** ABOUT THIS EXERCISE **
For the entries below, how many lines include the word "gestureExecution"? Give the figure and nothing more.

** GIVEN INFORMATION **
◇ ◇ ◇ ◇ ◇ ◇ ◇

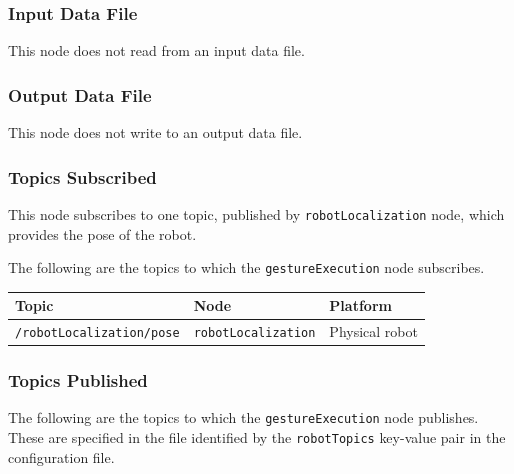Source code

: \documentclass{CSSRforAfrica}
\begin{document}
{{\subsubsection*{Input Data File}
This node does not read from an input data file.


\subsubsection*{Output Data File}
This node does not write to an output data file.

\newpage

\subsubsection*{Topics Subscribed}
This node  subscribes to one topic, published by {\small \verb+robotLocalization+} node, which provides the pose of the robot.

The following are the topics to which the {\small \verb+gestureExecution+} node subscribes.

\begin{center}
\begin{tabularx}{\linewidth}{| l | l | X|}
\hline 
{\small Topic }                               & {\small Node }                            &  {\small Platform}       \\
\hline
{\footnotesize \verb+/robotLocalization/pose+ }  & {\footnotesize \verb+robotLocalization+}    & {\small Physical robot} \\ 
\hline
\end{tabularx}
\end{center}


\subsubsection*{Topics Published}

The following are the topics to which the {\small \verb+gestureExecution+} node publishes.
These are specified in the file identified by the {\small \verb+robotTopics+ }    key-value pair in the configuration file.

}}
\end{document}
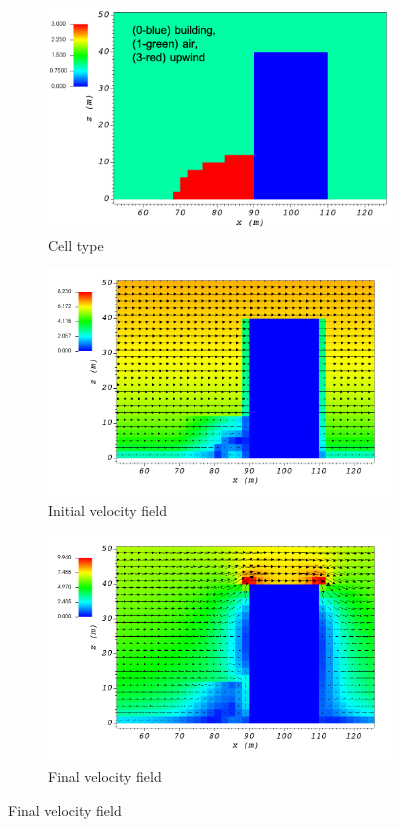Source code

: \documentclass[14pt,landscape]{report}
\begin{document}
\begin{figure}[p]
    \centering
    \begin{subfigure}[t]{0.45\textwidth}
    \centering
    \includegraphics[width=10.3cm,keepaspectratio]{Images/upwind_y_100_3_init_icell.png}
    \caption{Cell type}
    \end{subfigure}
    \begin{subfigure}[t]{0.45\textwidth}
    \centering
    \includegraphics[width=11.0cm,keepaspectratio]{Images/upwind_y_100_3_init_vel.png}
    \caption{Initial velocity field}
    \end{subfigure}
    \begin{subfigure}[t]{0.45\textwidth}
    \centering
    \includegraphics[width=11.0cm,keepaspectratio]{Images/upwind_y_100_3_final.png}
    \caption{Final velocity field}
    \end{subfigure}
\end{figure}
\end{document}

◇ ◇ ◇ ◇ ◇ ◇ ◇

** RESPONSE BELOW **
2